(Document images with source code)
▶
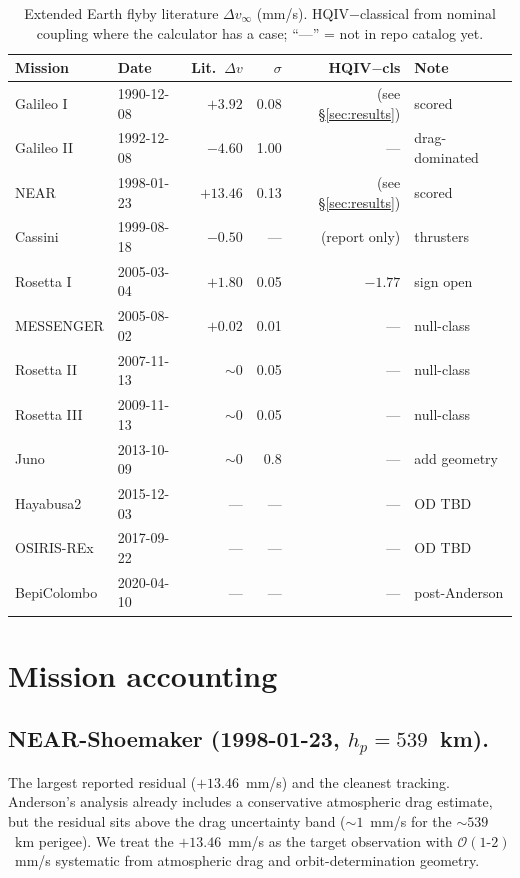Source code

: \documentclass[11pt]{amsart}
\begin{document}
\begin{table}[t]
\centering
\caption{Extended Earth flyby literature $\Delta v_\infty$ (mm/s). HQIV$-$classical
from nominal coupling where the calculator has a case; ``---'' = not in repo catalog yet.}
\label{tab:extended-flybys}
\small
\begin{tabular}{@{}llrrrl@{}}
\toprule
Mission & Date & Lit.\ $\Delta v$ & $\sigma$ & HQIV$-$cls & Note \\
\midrule
Galileo I    & 1990-12-08 & $+3.92$  & 0.08 & (see \S\ref{sec:results}) & scored \\
Galileo II   & 1992-12-08 & $-4.60$  & 1.00 & --- & drag-dominated \\
NEAR         & 1998-01-23 & $+13.46$ & 0.13 & (see \S\ref{sec:results}) & scored \\
Cassini      & 1999-08-18 & $-0.50$  & ---  & (report only) & thrusters \\
Rosetta I    & 2005-03-04 & $+1.80$  & 0.05 & $-1.77$ & sign open \\
MESSENGER    & 2005-08-02 & $+0.02$  & 0.01 & --- & null-class \\
Rosetta II   & 2007-11-13 & $\sim 0$ & 0.05 & --- & null-class \\
Rosetta III  & 2009-11-13 & $\sim 0$ & 0.05 & --- & null-class \\
Juno         & 2013-10-09 & $\sim 0$ & 0.8  & --- & add geometry \\
Hayabusa2    & 2015-12-03 & ---      & ---  & --- & OD TBD \\
OSIRIS-REx   & 2017-09-22 & ---      & ---  & --- & OD TBD \\
BepiColombo  & 2020-04-10 & ---      & ---  & --- & post-Anderson \\
\bottomrule
\end{tabular}
\end{table}

\section{Mission accounting}\label{sec:missions}

\subsection*{NEAR-Shoemaker (1998-01-23, $h_p=539$~km).}
The largest reported residual ($+13.46$~mm/s) and the cleanest tracking. Anderson's analysis
already includes a conservative atmospheric drag estimate, but the residual sits above the
drag uncertainty band ($\sim 1$~mm/s for the $\sim 539$~km perigee). We treat the
$+13.46$~mm/s as the target observation with $\mathcal{O}(1\text{-}2)$~mm/s systematic from
atmospheric drag and orbit-determination geometry.
\end{document}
◀
Work order: Only the lines above starting at the line that holds "Mission & Date" and ending at the line that holds "0.01 & --- & null-class \\" are to be repeated, exactly and in full.

Solution to this task:
Mission & Date & Lit.\ $\Delta v$ & $\sigma$ & HQIV$-$cls & Note \\
\midrule
Galileo I    & 1990-12-08 & $+3.92$  & 0.08 & (see \S\ref{sec:results}) & scored \\
Galileo II   & 1992-12-08 & $-4.60$  & 1.00 & --- & drag-dominated \\
NEAR         & 1998-01-23 & $+13.46$ & 0.13 & (see \S\ref{sec:results}) & scored \\
Cassini      & 1999-08-18 & $-0.50$  & ---  & (report only) & thrusters \\
Rosetta I    & 2005-03-04 & $+1.80$  & 0.05 & $-1.77$ & sign open \\
MESSENGER    & 2005-08-02 & $+0.02$  & 0.01 & --- & null-class \\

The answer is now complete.